Your objection in the previous thread was that $x = 3y$ doesn't satisfy the proposition for all $m$, but that is irrelevant, because $x = 3y$ only comes into play for $m=0$. The relationship $R_2$ as a whole does sastify $mx=my$ for all $m$.

 

[Fredrik]

No, that is not the claim by DaleSpam. His proposition contains "for all m" not "for all m > 0":

OK, but what does "for all" mean? In mathematics based on set theory, it should mean "for all sets" unless we say otherwise, but it can't mean "for all sets" here, because multiplication isn't defined for arbitrary sets. So the person who writes the statement must have some specific set in mind. Let's denote that set by S. When he writes "for all m", it means "for all m in S".

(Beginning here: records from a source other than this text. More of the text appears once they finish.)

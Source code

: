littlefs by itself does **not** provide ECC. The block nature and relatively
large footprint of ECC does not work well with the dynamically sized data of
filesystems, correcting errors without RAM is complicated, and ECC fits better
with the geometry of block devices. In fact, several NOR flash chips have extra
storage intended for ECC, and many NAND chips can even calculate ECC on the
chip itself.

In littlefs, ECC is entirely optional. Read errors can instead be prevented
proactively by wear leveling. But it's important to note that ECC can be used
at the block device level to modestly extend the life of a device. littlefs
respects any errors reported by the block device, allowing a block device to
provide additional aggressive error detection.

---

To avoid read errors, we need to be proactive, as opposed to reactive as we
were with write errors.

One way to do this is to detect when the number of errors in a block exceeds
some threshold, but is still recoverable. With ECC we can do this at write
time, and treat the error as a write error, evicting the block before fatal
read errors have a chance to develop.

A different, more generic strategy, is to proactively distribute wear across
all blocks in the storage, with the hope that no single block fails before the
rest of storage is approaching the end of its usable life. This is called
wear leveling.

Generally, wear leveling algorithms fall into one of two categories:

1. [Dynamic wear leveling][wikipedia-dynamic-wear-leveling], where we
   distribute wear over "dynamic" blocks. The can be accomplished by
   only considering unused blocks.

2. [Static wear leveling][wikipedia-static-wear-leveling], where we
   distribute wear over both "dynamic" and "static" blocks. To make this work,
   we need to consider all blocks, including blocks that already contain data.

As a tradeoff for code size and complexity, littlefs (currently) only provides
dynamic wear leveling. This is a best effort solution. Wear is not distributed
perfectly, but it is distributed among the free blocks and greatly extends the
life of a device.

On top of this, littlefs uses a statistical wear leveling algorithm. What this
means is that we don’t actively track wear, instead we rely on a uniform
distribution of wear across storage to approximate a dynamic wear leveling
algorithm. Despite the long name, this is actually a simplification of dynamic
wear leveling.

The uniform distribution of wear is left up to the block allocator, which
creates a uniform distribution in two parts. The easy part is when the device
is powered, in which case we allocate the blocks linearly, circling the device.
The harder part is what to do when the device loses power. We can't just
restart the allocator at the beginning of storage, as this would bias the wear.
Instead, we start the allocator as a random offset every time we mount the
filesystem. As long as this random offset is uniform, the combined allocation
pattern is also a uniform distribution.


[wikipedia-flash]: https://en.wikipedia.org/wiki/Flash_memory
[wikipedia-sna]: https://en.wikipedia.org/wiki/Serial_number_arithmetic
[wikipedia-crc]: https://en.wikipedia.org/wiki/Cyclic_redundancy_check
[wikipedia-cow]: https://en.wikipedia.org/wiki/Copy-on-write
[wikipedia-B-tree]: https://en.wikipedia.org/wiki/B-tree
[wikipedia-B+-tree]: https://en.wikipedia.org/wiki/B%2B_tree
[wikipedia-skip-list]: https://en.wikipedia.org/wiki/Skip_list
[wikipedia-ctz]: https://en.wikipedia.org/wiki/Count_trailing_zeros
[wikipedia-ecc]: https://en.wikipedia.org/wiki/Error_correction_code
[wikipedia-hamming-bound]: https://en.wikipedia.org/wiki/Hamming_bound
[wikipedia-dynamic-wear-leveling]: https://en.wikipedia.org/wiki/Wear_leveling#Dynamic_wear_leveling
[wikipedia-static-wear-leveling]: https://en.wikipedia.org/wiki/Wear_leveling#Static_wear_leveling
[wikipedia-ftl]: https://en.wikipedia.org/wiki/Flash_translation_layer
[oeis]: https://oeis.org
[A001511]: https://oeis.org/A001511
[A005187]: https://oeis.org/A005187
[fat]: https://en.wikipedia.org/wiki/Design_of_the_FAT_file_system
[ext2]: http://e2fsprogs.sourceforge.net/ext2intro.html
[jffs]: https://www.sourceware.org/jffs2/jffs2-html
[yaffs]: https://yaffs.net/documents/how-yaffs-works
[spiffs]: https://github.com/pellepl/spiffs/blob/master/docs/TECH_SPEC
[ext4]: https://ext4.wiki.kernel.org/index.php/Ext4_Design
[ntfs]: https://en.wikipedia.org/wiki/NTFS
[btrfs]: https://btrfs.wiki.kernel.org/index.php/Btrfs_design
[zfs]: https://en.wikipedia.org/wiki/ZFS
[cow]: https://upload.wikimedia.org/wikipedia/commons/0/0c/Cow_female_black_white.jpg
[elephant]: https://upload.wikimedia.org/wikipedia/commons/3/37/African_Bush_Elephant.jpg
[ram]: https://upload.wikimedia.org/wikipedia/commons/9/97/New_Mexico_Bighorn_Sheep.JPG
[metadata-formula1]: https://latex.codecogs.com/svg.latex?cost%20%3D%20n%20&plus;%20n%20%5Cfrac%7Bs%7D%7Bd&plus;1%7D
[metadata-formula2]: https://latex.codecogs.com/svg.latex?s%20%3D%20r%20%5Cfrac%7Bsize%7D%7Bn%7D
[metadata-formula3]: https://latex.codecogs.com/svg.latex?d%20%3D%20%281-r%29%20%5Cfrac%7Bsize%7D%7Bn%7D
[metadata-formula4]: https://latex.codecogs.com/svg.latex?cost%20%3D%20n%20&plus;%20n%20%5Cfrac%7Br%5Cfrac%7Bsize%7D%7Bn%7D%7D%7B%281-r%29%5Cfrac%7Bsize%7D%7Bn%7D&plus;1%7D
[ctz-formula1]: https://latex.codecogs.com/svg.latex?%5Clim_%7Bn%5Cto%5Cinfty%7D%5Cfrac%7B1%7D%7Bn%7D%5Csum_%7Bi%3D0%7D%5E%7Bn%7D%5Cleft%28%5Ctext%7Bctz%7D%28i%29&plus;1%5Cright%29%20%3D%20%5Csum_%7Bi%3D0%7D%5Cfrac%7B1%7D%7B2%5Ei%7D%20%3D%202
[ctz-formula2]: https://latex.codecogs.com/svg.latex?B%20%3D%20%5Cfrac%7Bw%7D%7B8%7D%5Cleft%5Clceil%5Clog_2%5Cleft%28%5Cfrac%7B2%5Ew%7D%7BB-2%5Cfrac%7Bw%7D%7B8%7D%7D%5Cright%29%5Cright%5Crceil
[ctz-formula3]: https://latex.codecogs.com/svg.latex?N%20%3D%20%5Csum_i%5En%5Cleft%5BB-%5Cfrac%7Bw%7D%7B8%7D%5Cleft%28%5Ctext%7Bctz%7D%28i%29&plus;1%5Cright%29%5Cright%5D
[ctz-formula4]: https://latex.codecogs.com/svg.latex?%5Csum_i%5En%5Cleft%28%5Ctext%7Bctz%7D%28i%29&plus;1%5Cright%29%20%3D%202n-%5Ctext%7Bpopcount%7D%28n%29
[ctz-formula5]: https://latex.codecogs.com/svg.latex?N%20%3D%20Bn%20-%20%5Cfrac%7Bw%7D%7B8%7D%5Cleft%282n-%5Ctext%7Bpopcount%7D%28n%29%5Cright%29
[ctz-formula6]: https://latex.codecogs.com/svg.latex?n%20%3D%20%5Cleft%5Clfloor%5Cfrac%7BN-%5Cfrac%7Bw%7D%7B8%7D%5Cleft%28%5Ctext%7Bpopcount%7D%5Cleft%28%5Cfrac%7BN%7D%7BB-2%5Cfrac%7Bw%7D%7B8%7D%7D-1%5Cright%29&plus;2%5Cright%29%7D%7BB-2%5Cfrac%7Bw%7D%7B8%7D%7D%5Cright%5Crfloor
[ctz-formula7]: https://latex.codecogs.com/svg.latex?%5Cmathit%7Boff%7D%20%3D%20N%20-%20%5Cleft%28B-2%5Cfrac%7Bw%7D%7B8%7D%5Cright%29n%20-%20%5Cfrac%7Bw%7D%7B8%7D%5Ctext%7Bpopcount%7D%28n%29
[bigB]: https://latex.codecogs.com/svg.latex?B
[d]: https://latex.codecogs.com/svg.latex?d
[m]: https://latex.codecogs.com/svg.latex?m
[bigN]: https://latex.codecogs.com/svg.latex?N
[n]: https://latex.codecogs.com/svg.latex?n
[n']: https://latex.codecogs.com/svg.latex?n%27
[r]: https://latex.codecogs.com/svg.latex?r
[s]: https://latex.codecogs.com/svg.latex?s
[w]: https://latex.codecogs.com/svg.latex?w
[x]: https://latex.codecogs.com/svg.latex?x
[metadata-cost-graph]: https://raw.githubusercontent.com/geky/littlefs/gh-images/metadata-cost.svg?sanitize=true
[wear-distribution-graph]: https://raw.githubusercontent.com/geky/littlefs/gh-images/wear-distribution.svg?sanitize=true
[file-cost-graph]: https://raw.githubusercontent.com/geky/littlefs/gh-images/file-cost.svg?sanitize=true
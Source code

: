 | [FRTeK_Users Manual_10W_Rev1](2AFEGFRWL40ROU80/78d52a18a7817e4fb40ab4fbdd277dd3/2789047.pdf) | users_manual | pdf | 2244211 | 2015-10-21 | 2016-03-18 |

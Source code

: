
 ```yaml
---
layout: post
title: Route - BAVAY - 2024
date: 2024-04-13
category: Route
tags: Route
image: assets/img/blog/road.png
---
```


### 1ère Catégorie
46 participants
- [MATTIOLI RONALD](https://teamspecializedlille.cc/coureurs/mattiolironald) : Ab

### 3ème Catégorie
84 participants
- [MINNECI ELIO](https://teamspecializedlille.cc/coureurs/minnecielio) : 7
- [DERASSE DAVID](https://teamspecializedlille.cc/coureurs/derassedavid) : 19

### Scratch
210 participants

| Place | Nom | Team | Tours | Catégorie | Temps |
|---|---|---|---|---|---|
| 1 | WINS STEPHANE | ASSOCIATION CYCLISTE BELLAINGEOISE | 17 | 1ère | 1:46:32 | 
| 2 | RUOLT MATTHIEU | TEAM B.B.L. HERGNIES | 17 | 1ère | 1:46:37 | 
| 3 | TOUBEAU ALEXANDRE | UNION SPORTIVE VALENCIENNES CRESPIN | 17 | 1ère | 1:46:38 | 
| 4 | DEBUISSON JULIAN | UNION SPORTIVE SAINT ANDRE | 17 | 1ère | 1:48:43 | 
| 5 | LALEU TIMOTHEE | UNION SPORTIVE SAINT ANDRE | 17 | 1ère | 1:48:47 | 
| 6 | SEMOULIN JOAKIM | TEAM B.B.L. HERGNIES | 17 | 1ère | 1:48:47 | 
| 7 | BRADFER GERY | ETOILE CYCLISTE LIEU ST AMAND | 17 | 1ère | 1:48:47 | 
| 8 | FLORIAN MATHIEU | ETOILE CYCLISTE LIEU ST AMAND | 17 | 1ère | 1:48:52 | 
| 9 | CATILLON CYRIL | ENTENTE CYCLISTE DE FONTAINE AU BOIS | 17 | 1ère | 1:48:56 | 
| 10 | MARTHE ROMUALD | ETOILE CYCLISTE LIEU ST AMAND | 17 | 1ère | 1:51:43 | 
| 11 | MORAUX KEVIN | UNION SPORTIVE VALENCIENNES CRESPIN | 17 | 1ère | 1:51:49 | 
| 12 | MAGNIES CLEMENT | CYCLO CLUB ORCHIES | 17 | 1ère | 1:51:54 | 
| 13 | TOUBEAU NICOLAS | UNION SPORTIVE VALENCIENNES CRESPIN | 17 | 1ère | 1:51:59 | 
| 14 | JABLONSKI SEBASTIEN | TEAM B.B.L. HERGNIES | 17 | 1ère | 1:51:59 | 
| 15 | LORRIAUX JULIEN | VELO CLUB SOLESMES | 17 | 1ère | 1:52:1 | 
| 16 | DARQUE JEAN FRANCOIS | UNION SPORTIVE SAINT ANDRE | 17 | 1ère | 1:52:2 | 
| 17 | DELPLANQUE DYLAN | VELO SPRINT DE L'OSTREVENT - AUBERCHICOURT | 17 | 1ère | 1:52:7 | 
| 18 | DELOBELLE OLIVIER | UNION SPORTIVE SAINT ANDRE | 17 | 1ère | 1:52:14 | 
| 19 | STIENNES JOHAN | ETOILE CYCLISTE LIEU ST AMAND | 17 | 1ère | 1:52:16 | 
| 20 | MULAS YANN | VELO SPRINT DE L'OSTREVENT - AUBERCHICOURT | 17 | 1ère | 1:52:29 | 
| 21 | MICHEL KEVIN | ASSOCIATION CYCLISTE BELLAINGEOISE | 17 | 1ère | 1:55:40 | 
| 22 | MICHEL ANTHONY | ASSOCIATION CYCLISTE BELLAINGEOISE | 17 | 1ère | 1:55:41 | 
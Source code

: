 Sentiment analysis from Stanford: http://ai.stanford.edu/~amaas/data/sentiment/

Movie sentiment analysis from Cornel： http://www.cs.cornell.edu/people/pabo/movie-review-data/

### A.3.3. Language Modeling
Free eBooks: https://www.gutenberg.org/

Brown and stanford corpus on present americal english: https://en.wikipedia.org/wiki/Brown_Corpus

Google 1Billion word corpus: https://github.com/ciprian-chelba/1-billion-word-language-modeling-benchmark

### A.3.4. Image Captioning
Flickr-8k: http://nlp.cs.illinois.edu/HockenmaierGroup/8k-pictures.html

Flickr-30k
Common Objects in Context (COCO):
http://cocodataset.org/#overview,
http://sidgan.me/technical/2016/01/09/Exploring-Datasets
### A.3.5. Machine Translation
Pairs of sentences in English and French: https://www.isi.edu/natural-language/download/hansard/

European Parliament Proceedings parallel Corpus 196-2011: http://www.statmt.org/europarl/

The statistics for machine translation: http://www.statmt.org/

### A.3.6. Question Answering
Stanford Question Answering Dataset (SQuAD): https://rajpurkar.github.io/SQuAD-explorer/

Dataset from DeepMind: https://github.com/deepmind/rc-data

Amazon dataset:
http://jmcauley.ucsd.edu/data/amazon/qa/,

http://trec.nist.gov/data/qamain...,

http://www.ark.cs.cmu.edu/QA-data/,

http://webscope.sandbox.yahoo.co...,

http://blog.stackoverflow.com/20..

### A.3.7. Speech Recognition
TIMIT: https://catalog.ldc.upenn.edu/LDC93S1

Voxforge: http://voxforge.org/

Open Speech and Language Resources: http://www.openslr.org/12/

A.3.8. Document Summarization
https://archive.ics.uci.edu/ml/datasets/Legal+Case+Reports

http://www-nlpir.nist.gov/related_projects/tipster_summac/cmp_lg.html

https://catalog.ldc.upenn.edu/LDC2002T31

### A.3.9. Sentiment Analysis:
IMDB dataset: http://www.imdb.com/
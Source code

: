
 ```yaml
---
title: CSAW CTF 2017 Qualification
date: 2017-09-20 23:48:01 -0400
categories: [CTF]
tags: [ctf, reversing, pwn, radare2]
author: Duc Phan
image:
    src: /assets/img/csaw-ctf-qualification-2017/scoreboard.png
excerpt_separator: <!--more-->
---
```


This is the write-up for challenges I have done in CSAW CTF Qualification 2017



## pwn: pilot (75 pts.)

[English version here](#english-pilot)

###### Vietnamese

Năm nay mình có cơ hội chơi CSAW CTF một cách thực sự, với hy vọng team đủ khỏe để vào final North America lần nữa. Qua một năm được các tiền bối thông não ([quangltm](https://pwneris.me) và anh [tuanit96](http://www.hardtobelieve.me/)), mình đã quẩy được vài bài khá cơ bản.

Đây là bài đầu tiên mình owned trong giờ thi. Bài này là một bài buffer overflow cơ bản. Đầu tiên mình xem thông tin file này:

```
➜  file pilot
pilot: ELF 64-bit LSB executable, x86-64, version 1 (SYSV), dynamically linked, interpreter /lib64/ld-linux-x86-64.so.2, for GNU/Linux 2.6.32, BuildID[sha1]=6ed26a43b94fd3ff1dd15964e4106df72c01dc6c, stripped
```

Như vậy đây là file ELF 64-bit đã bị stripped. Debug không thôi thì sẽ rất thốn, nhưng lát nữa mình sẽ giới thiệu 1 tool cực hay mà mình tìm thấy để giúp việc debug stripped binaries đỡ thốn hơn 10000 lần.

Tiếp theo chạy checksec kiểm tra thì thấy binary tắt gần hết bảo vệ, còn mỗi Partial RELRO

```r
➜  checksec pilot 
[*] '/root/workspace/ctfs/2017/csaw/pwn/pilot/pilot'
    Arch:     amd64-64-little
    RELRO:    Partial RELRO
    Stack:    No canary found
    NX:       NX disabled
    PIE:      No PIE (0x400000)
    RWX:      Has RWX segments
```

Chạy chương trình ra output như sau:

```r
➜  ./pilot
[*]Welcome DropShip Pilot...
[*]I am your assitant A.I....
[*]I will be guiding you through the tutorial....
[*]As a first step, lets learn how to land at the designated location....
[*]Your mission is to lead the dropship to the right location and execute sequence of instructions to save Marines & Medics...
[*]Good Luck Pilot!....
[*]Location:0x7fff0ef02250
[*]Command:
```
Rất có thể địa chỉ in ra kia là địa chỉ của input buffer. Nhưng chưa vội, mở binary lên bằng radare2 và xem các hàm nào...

It makes no difference if S is the set of positive real numbers or the set of non-negative real numbers, because if S is any subset of $\mathbb R$ that contains the number 1, we get the result x=y (without using division):

Theorem: $\forall x,y\in\mathbb R\ ((\forall m\in S\ mx=my)\ \Rightarrow\ x=y))$

Proof: Let x,y be arbitrary real numbers. We want to prove the implication $(\forall m\in S\ mx=my)\ \Rightarrow\ x=y$, so suppose that mx=my for all m in S. Since $1\in S$, this assumption implies that $x=1x=1y=y$. So the implication is true. Since x,y are arbitrary real numbers, this proves the theorem.